*Task goal:*
Please make an exact copy of the listing, without the pictures.

○ ○ ○ ○ ○

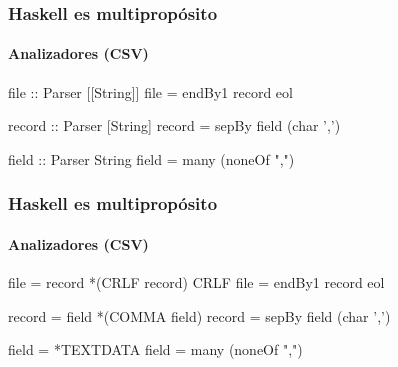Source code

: \documentclass[spanish]{beamer}
\begin{document}

\begin{frame}[fragile]
  \frametitle{Haskell es multipropósito}
  \framesubtitle{Analizadores (CSV)}

  \begin{code}
file :: Parser [[String]]
file = endBy1 record eol

record :: Parser [String]
record = sepBy field (char ',')

field :: Parser String
field = many (noneOf ",\n")
  \end{code}
\end{frame}


\begin{frame}[fragile]
  \frametitle{Haskell es multipropósito}
  \framesubtitle{Analizadores (CSV)}

  \begin{code}
file = record *(CRLF record) CRLF
file = endBy1 record eol

record = field *(COMMA field)
record = sepBy field (char ',')

field = *TEXTDATA
field = many (noneOf ",\n")
  \end{code}
\end{frame}

\end{document}
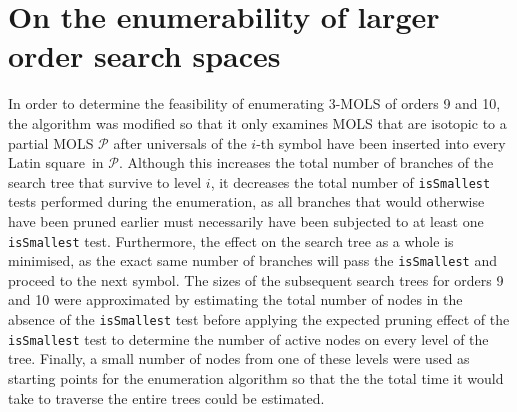 \documentclass[11pt, a4paper]{article}
\newcommand{\iis}{\texttt{isSmallest} }
\newcommand{\lat}{Latin square}
\newcommand{\p}{\mathcal{P}}
\newcounter{ls}
\begin{document}
\section{On the enumerability of larger order search spaces}
In order to determine the feasibility of enumerating   $3$-MOLS of orders 9 and 10, the algorithm was modified so that it only examines MOLS that are isotopic to a partial MOLS $\p$ after universals of the $i$-th symbol have been inserted into every \lat \ in $\p$. Although this increases the total number of branches of the search tree that survive  to level $i$, it decreases the total number of \iis tests performed during the enumeration, as all branches that would otherwise have been pruned earlier must necessarily have been subjected to at least one \iis test. Furthermore, the effect on the search tree as a whole is minimised, as the exact same number of branches will pass the \iis and proceed to the next symbol. The sizes of the subsequent search trees for orders 9 and 10 were approximated by estimating the total number of nodes in the absence of the \iis test before applying the expected pruning effect of the \iis test to determine the number of active nodes on every level of the tree. Finally, a small number of nodes from one of these levels were used as starting points for the enumeration algorithm so that the the total time it would take to traverse the entire trees could be estimated.
\end{document}

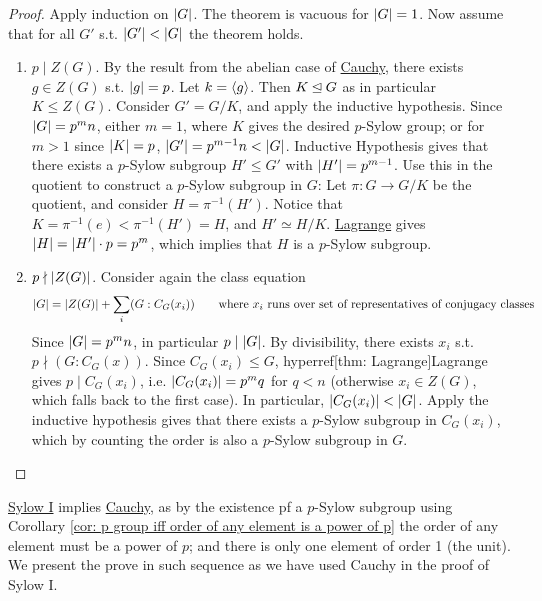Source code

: \documentclass{article}
\begin{document}
\begin{proof}
    Apply induction on $\left|G\right|$. The theorem is vacuous for $\left|G\right| = 1$. Now assume that for all $G'$ s.t. $\left|G'\right| < \left|G\right|$ the theorem holds. 

    \begin{enumerate}
        \item[\bu{Case 1.}] $p \mid Z(G)$. By the result from the abelian case of \hyperref[thm: Cauchy]{Cauchy}, there exists $g \in Z(G)$ s.t. $\left|g\right| = p$. Let $k = \left\langle g \right\rangle$. Then $K \unlhd G$ as in particular $K \leq Z(G)$. Consider $G' = G/K$, and apply the inductive hypothesis. Since $\left|G\right| = p^m n$, either $m = 1$, where $K$ gives the desired $p$-Sylow group; or for $m > 1$ since $\left|K\right| = p$, $\left|G'\right| = p^{m-1}n < \left|G\right|$. Inductive Hypothesis gives that there exists a $p$-Sylow subgroup $H' \leq G'$ with $\left|H'\right| = p^{m-1}$. Use this in the quotient to construct a $p$-Sylow subgroup in $G$: Let $\pi: G \to G/K$ be the quotient, and consider $H = \pi^{-1}(H')$. Notice that $K = \pi^{-1}(e) < \pi^{-1}(H') = H$, and $H' \simeq H/K$. \hyperref[thm: Lagrange]{Lagrange} gives $\left|H\right| = \left|H'\right| \cdot p = p^m$, which implies that $H$ is a $p$-Sylow subgroup.

        \item[\bu{Case 2.}]$p \nmid \left|Z(G)\right|$. Consider again the class equation
        \[
            \left|G\right| = \left|Z(G)\right| + \sum_{i}(G : C_G(x_i)) \qquad \text{where $x_i$ runs over set of representatives of conjugacy classes}
        \]
        Since $\left|G\right| = p^m n$, in particular $p \mid \left|G\right|$. By divisibility, there exists $x_i$ s.t. $p \nmid (G: C_G(x))$. Since $C_G(x_i) \leq G$, hyperref[thm: Lagrange]{Lagrange} gives $p \mid C_G(x_i)$, i.e. $\left|C_G(x_i)\right| = p^m q$ for $q < n$ (otherwise $x_i \in Z(G)$, which falls back to the first case). In particular, $\left|C_G(x_i)\right| < \left|G\right|$. Apply the inductive hypothesis gives that there exists a $p$-Sylow subgroup in $C_G(x_i)$, which by counting the order is also a $p$-Sylow subgroup in $G$.
    \end{enumerate}
\end{proof}

\begin{remark}
    \hyperref[thm: Sylow I]{Sylow I} implies \hyperref[thm: Cauchy]{Cauchy}, as by the existence pf a $p$-Sylow subgroup using Corollary \ref{cor: p group iff order of any element is a power of p} the order of any element must be a power of $p$; and there is only one element of order 1 (the unit). We present the prove in such sequence as we have used Cauchy in the proof of Sylow I.
\end{remark}
\end{document}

○ ○ ○ ○ ○

*Solved exercise:*
Source code

: \documentclass[spanish]{beamer}
\begin{document}

\begin{frame}[fragile]
  \frametitle{Haskell es multipropósito}
  \framesubtitle{Analizadores (CSV)}

  \begin{code}
file :: Parser [[String]]
file = endBy1 record eol

record :: Parser [String]
record = sepBy field (char ',')

field :: Parser String
field = many (noneOf ",\n")
  \end{code}
\end{frame}


\begin{frame}[fragile]
  \frametitle{Haskell es multipropósito}
  \framesubtitle{Analizadores (CSV)}

  \begin{code}
file = record *(CRLF record) CRLF
file = endBy1 record eol

record = field *(COMMA field)
record = sepBy field (char ',')

field = *TEXTDATA
field = many (noneOf ",\n")
  \end{code}
\end{frame}

\end{document}
 \documentclass[11pt, a4paper]{article}
\newcommand{\iis}{\texttt{isSmallest} }
\newcommand{\lat}{Latin square}
\newcommand{\p}{\mathcal{P}}
\newcounter{ls}
\begin{document}
\section{On the enumerability of larger order search spaces}
In order to determine the feasibility of enumerating   $3$-MOLS of orders 9 and 10, the algorithm was modified so that it only examines MOLS that are isotopic to a partial MOLS $\p$ after universals of the $i$-th symbol have been inserted into every \lat \ in $\p$. Although this increases the total number of branches of the search tree that survive  to level $i$, it decreases the total number of \iis tests performed during the enumeration, as all branches that would otherwise have been pruned earlier must necessarily have been subjected to at least one \iis test. Furthermore, the effect on the search tree as a whole is minimised, as the exact same number of branches will pass the \iis and proceed to the next symbol. The sizes of the subsequent search trees for orders 9 and 10 were approximated by estimating the total number of nodes in the absence of the \iis test before applying the expected pruning effect of the \iis test to determine the number of active nodes on every level of the tree. Finally, a small number of nodes from one of these levels were used as starting points for the enumeration algorithm so that the the total time it would take to traverse the entire trees could be estimated.
\end{document}

Source code

: \documentclass{article}
\begin{document}
\begin{proof}
    Apply induction on $\left|G\right|$. The theorem is vacuous for $\left|G\right| = 1$. Now assume that for all $G'$ s.t. $\left|G'\right| < \left|G\right|$ the theorem holds. 

    \begin{enumerate}
        \item[\bu{Case 1.}] $p \mid Z(G)$. By the result from the abelian case of \hyperref[thm: Cauchy]{Cauchy}, there exists $g \in Z(G)$ s.t. $\left|g\right| = p$. Let $k = \left\langle g \right\rangle$. Then $K \unlhd G$ as in particular $K \leq Z(G)$. Consider $G' = G/K$, and apply the inductive hypothesis. Since $\left|G\right| = p^m n$, either $m = 1$, where $K$ gives the desired $p$-Sylow group; or for $m > 1$ since $\left|K\right| = p$, $\left|G'\right| = p^{m-1}n < \left|G\right|$. Inductive Hypothesis gives that there exists a $p$-Sylow subgroup $H' \leq G'$ with $\left|H'\right| = p^{m-1}$. Use this in the quotient to construct a $p$-Sylow subgroup in $G$: Let $\pi: G \to G/K$ be the quotient, and consider $H = \pi^{-1}(H')$. Notice that $K = \pi^{-1}(e) < \pi^{-1}(H') = H$, and $H' \simeq H/K$. \hyperref[thm: Lagrange]{Lagrange} gives $\left|H\right| = \left|H'\right| \cdot p = p^m$, which implies that $H$ is a $p$-Sylow subgroup.

        \item[\bu{Case 2.}]$p \nmid \left|Z(G)\right|$. Consider again the class equation
        \[
            \left|G\right| = \left|Z(G)\right| + \sum_{i}(G : C_G(x_i)) \qquad \text{where $x_i$ runs over set of representatives of conjugacy classes}
        \]
        Since $\left|G\right| = p^m n$, in particular $p \mid \left|G\right|$. By divisibility, there exists $x_i$ s.t. $p \nmid (G: C_G(x))$. Since $C_G(x_i) \leq G$, hyperref[thm: Lagrange]{Lagrange} gives $p \mid C_G(x_i)$, i.e. $\left|C_G(x_i)\right| = p^m q$ for $q < n$ (otherwise $x_i \in Z(G)$, which falls back to the first case). In particular, $\left|C_G(x_i)\right| < \left|G\right|$. Apply the inductive hypothesis gives that there exists a $p$-Sylow subgroup in $C_G(x_i)$, which by counting the order is also a $p$-Sylow subgroup in $G$.
    \end{enumerate}
\end{proof}

\begin{remark}
    \hyperref[thm: Sylow I]{Sylow I} implies \hyperref[thm: Cauchy]{Cauchy}, as by the existence pf a $p$-Sylow subgroup using Corollary \ref{cor: p group iff order of any element is a power of p} the order of any element must be a power of $p$; and there is only one element of order 1 (the unit). We present the prove in such sequence as we have used Cauchy in the proof of Sylow I.
\end{remark}
\end{document}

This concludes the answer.